The way the app works, investors buy, sell or trade their shares as if they were stocks. New product launches are actually called I.P.O.s.

“The equities space and the cryptocurrency space over the last couple years created really savvy investors who understand the dynamics of the market, so it’s a complement to their Coinbase accounts and their Robinhood accounts,” Mr. Petrozzo said.

One of Mr. Petrozzo’s “investors” is Nicholas Abouzeid, the 24-year-old head of marketing at MainStreet, a 50-person firm that helps start-ups find and claim tax credits and incentives from the government.

On a recent afternoon, Mr. Abouzeid was talking over Zoom from the bedroom of his home in Woodbury, Conn. In his long-sleeved white T-shirt and wood framed glasses, he looked like any number of young white men who might work for Mark Zuckerberg or Josh Kushner. Behind him were shelves of memorabilia — super plastic toys, sealed Nintendo games from the ’90s and collectible Nike Sacai Waffle sneakers.

In the actual stock market, Mr. Abouzeid made last year what he described as “more than what somebody should make in a year,” buying and selling positions in high-growth technology companies such as Slack, Stitch Fix, Shopify and Fastly. “I’m in and out all the time,” he said.

He extracted much of his profits and put them into Pokémon collectibles.

On one level, it’s born of his nostalgia for the game, which he began playing in sixth grade.

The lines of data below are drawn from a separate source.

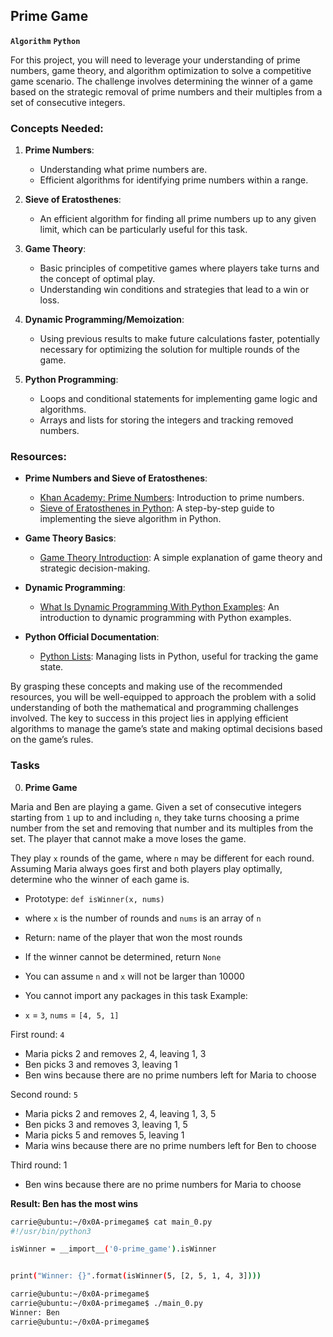 ## Prime Game
**`Algorithm`** **`Python`**

For this project, you will need to leverage your understanding of prime numbers, game theory, and algorithm optimization to solve a competitive game scenario. The challenge involves determining the winner of a game based on the strategic removal of prime numbers and their multiples from a set of consecutive integers.

### Concepts Needed:
1. **Prime Numbers**:

    - Understanding what prime numbers are.
    - Efficient algorithms for identifying prime numbers within a range.
2. **Sieve of Eratosthenes**:

    - An efficient algorithm for finding all prime numbers up to any given limit, which can be particularly useful for this task.
3. **Game Theory**:

    - Basic principles of competitive games where players take turns and the concept of optimal play.
    - Understanding win conditions and strategies that lead to a win or loss.
4. **Dynamic Programming/Memoization**:

    - Using previous results to make future calculations faster, potentially necessary for optimizing the solution for multiple rounds of the game.
5. **Python Programming**:

    - Loops and conditional statements for implementing game logic and algorithms.
    - Arrays and lists for storing the integers and tracking removed numbers.
### Resources:
- **Prime Numbers and Sieve of Eratosthenes**:

    - [Khan Academy: Prime Numbers](https://www.khanacademy.org/math/cc-fourth-grade-math/imp-factors-multiples-and-patterns/imp-prime-and-composite-numbers/v/prime-numbers): Introduction to prime numbers.
    - [Sieve of Eratosthenes in Python](https://www.geeksforgeeks.org/sieve-of-eratosthenes/): A step-by-step guide to implementing the sieve algorithm in Python.
- **Game Theory Basics**:

    - [Game Theory Introduction](https://www.investopedia.com/terms/g/gametheory.asp): A simple explanation of game theory and strategic decision-making.
- **Dynamic Programming**:

    - [What Is Dynamic Programming With Python Examples](https://skerritt.blog/dynamic-programming/): An introduction to dynamic programming with Python examples.
- **Python Official Documentation**:

    - [Python Lists](https://docs.python.org/3/tutorial/introduction.html#lists): Managing lists in Python, useful for tracking the game state.

By grasping these concepts and making use of the recommended resources, you will be well-equipped to approach the problem with a solid understanding of both the mathematical and programming challenges involved. The key to success in this project lies in applying efficient algorithms to manage the game’s state and making optimal decisions based on the game’s rules.

### Tasks
0. **Prime Game**

Maria and Ben are playing a game. Given a set of consecutive integers starting from `1` up to and including `n`, they take turns choosing a prime number from the set and removing that number and its multiples from the set. The player that cannot make a move loses the game.

They play `x` rounds of the game, where `n` may be different for each round. Assuming Maria always goes first and both players play optimally, determine who the winner of each game is.

- Prototype: `def isWinner(x, nums)`
- where `x` is the number of rounds and `nums` is an array of `n`
- Return: name of the player that won the most rounds
- If the winner cannot be determined, return `None`
- You can assume `n` and `x` will not be larger than 10000
- You cannot import any packages in this task
Example:

- `x` = `3`, `nums` = `[4, 5, 1]`

First round: `4`

- Maria picks 2 and removes 2, 4, leaving 1, 3
- Ben picks 3 and removes 3, leaving 1
- Ben wins because there are no prime numbers left for Maria to choose

Second round: `5`

- Maria picks 2 and removes 2, 4, leaving 1, 3, 5
- Ben picks 3 and removes 3, leaving 1, 5
- Maria picks 5 and removes 5, leaving 1
- Maria wins because there are no prime numbers left for Ben to choose

Third round: 1

- Ben wins because there are no prime numbers for Maria to choose

**Result: Ben has the most wins**
```sh
carrie@ubuntu:~/0x0A-primegame$ cat main_0.py
#!/usr/bin/python3

isWinner = __import__('0-prime_game').isWinner


print("Winner: {}".format(isWinner(5, [2, 5, 1, 4, 3])))
```
```sh
carrie@ubuntu:~/0x0A-primegame$
carrie@ubuntu:~/0x0A-primegame$ ./main_0.py
Winner: Ben
carrie@ubuntu:~/0x0A-primegame$
```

On another, it’s “an alternative asset class and a way to diversify,” as he put it.

His holy grail item is a first-edition “Booster Box” of Pokémon cards.

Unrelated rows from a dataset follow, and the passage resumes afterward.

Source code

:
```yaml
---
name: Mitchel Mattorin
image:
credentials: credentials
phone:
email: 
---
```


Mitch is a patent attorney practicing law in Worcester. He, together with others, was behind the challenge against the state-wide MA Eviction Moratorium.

Upon its 1999 release, the set cost $110. In January, Heritage Auctions in Dallas sold one for $408,000.

Mr. Abouzeid doesn’t have that kind of money, but in a June 2020 “I.P.O.” from Rally, he purchased 125 “shares” of one at a price of $25 each.

They’re now worth $120 each, giving him a profit of around $13,500 (which is at least 300 percent more than he earned from his Slack holdings).

Jackson Moses, a colleague of Mr. Abouzeid’s at MainStreet, invests in biotech stocks and vintage whiskey. But Johnson & Johnson and Jack Daniel’s don’t interest him.

His Merrill Lynch account contains shares of companies like Sarepta Therapeutics, a maker of precision genetic medicines that treat rare neuromuscular and central nervous system diseases. His fridge is filled with rare, vintage Kacho Fugetsu.

“When my parents saw them in my apartment, they got really worried,” he said. “They said, ‘Is there something we need to talk about?’ But I don’t even open them.”

Earlier this month, when rising interest rates sent high-flying tech stocks into a tailspin, Kacho Fugetsu provided what Mr. Moses called “the perfect hedge.”

Of course, he’s aware that the ascent of his whiskey collection also could come to an end, but that at least has an upside. “Then I’ll finally have an excuse to drink it,” he said.